2023-04-11 18:41:16

by Wen Yang

[permalink] [raw]
Subject: [PATCH] mm: compaction: optimize compact_memory to comply with the admin-guide

From: Wen Yang <[email protected]>

For the /proc/sys/vm/compact_memory file, the admin-guide states:
When 1 is written to the file, all zones are compacted such that free
memory is available in contiguous blocks where possible. This can be
important for example in the allocation of huge pages although processes
will also directly compact memory as required

But it was not strictly followed, writing any value would cause all
zones to be compacted. In some critical scenarios, some applications
operating it, such as echo 0, have caused serious problems.

It has been slightly optimized to comply with the admin-guide.

Signed-off-by: Wen Yang <[email protected]>
Cc: Andrew Morton <[email protected]>
Cc: Mel Gorman <[email protected]>
Cc: Oscar Salvador <[email protected]>
Cc: William Lam <[email protected]>
Cc: Fu Wei <[email protected]>
Cc: [email protected]
Cc: [email protected]
---
mm/compaction.c | 13 +++++++++++++
1 file changed, 13 insertions(+)

diff --git a/mm/compaction.c b/mm/compaction.c
index c8bcdea15f5f..3c4aa533d61c 100644
--- a/mm/compaction.c
+++ b/mm/compaction.c
@@ -2780,6 +2780,17 @@ static int compaction_proactiveness_sysctl_handler(struct ctl_table *table, int
static int sysctl_compaction_handler(struct ctl_table *table, int write,
void *buffer, size_t *length, loff_t *ppos)
{
+ struct ctl_table t;
+ int compact;
+ int ret;
+
+ t = *table;
+ t.data = &compact;
+
+ ret = proc_dointvec_minmax(&t, write, buffer, length, ppos);
+ if (ret)
+ return ret;
+
if (write)
compact_nodes();

@@ -3099,6 +3110,8 @@ static struct ctl_table vm_compaction[] = {
.maxlen = sizeof(int),
.mode = 0200,
.proc_handler = sysctl_compaction_handler,
+ .extra1 = SYSCTL_ONE,
+ .extra2 = SYSCTL_ONE,
},
{
.procname = "compaction_proactiveness",
--
2.37.2


2023-04-11 20:49:10

by Andrew Morton

[permalink] [raw]
Subject: Re: [PATCH] mm: compaction: optimize compact_memory to comply with the admin-guide

On Wed, 12 Apr 2023 02:24:26 +0800 [email protected] wrote:

> For the /proc/sys/vm/compact_memory file, the admin-guide states:
> When 1 is written to the file, all zones are compacted such that free
> memory is available in contiguous blocks where possible.

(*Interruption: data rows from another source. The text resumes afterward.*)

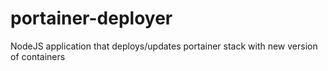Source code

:# portainer-deployer
NodeJS application that deploys/updates portainer stack with new version of containers
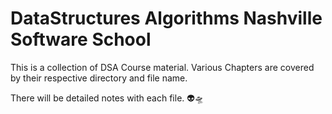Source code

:# DataStructures Algorithms Nashville Software School

This is a collection of DSA Course material. Various Chapters are covered by their respective directory and file name.

There will be detailed notes with each file.
👽🛸
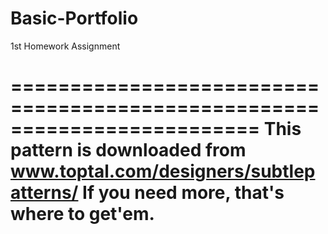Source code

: # Basic-Portfolio
1st Homework Assignment

=========================================================================
 This pattern is downloaded from www.toptal.com/designers/subtlepatterns/ 
 If you need more, that's where to get'em.
 ========================================================================
 
 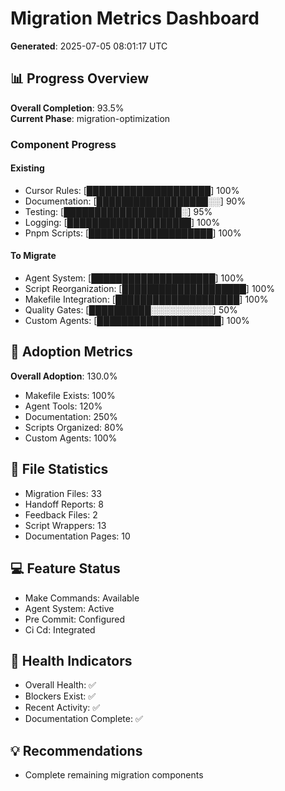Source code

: # Migration Metrics Dashboard

**Generated**: 2025-07-05 08:01:17 UTC

## 📊 Progress Overview

**Overall Completion**: 93.5%  
**Current Phase**: migration-optimization

### Component Progress

#### Existing

- Cursor Rules: [████████████████████] 100%
- Documentation: [██████████████████░░] 90%
- Testing: [███████████████████░] 95%
- Logging: [████████████████████] 100%
- Pnpm Scripts: [████████████████████] 100%

#### To Migrate

- Agent System: [████████████████████] 100%
- Script Reorganization: [████████████████████] 100%
- Makefile Integration: [████████████████████] 100%
- Quality Gates: [██████████░░░░░░░░░░] 50%
- Custom Agents: [████████████████████] 100%

## 🎯 Adoption Metrics

**Overall Adoption**: 130.0%

- Makefile Exists: 100%
- Agent Tools: 120%
- Documentation: 250%
- Scripts Organized: 80%
- Custom Agents: 100%

## 📁 File Statistics

- Migration Files: 33
- Handoff Reports: 8
- Feedback Files: 2
- Script Wrappers: 13
- Documentation Pages: 10

## 💻 Feature Status

- Make Commands: Available
- Agent System: Active
- Pre Commit: Configured
- Ci Cd: Integrated

## 🏥 Health Indicators

- Overall Health: ✅
- Blockers Exist: ✅
- Recent Activity: ✅
- Documentation Complete: ✅

## 💡 Recommendations

- Complete remaining migration components
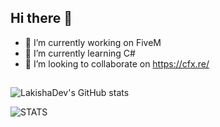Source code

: ## Hi there 👋

- 🔭 I’m currently working on FiveM
- 🌱 I’m currently learning C#
- 👯 I’m looking to collaborate on https://cfx.re/
## 

![LakishaDev's GitHub stats](https://github-readme-stats.vercel.app/api?username=LakishaDev&count_private=true&theme=tokyonight&show_icons=true&hide_border=true)

![STATS](https://github-readme-stats.vercel.app/api/top-langs/?username=LakishaDev&layout=compact&theme=cobalt&hide_border=true)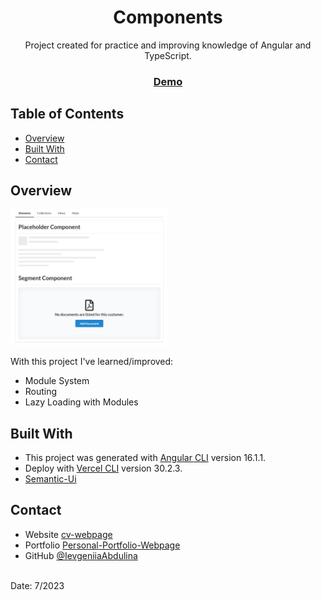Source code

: <h1 align="center">Components</h1>

<div align="center">
   Project created for practice and improving knowledge of Angular and TypeScript.
</div>

<div align="center">
  <h3>
    <a href="#">
      Demo
    </a>
  </h3>
</div>

## Table of Contents

- [Overview](#overview)
- [Built With](#built-with)
- [Contact](#contact)

## Overview

<img src="./src/assets/screenshots/comps-screenshot.png" width="250px">

With this project I've learned/improved:

- Module System
- Routing
- Lazy Loading with Modules

## Built With

- This project was generated with [Angular CLI](https://github.com/angular/angular-cli) version 16.1.1.
- Deploy with [Vercel CLI](https://vercel.com) version 30.2.3.
- [Semantic-Ui](https://semantic-ui.com/)

## Contact

- Website [cv-webpage](https://ievgeniiaabdulina.github.io/rsschool-cv/)
- Portfolio [Personal-Portfolio-Webpage](https://ievgeniiaabdulina.github.io/Personal-Portfolio-Webpage/)
- GitHub [@IevgeniiaAbdulina](https://github.com/IevgeniiaAbdulina)

<br>
Date: 7/2023

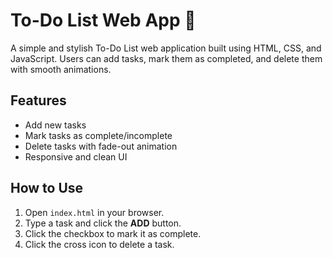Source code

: # To-Do List Web App 📝

A simple and stylish To-Do List web application built using HTML, CSS, and JavaScript. Users can add tasks, mark them as completed, and delete them with smooth animations.

## Features
- Add new tasks
- Mark tasks as complete/incomplete
- Delete tasks with fade-out animation
- Responsive and clean UI

## How to Use
1. Open `index.html` in your browser.
2. Type a task and click the **ADD** button.
3. Click the checkbox to mark it as complete.
4. Click the cross icon to delete a task.


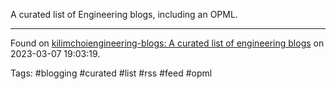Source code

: A curated list of Engineering blogs, including an OPML. 

---

Found on [kilimchoiengineering-blogs: A curated list of engineering blogs](https://github.com/kilimchoi/engineering-blogs) on 2023-03-07 19:03:19.

Tags: #blogging #curated #list #rss #feed #opml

This can be
> important for example in the allocation of huge pages although processes
> will also directly compact memory as required
>
> But it was not strictly followed, writing any value would cause all
> zones to be compacted. In some critical scenarios, some applications
> operating it, such as echo 0, have caused serious problems.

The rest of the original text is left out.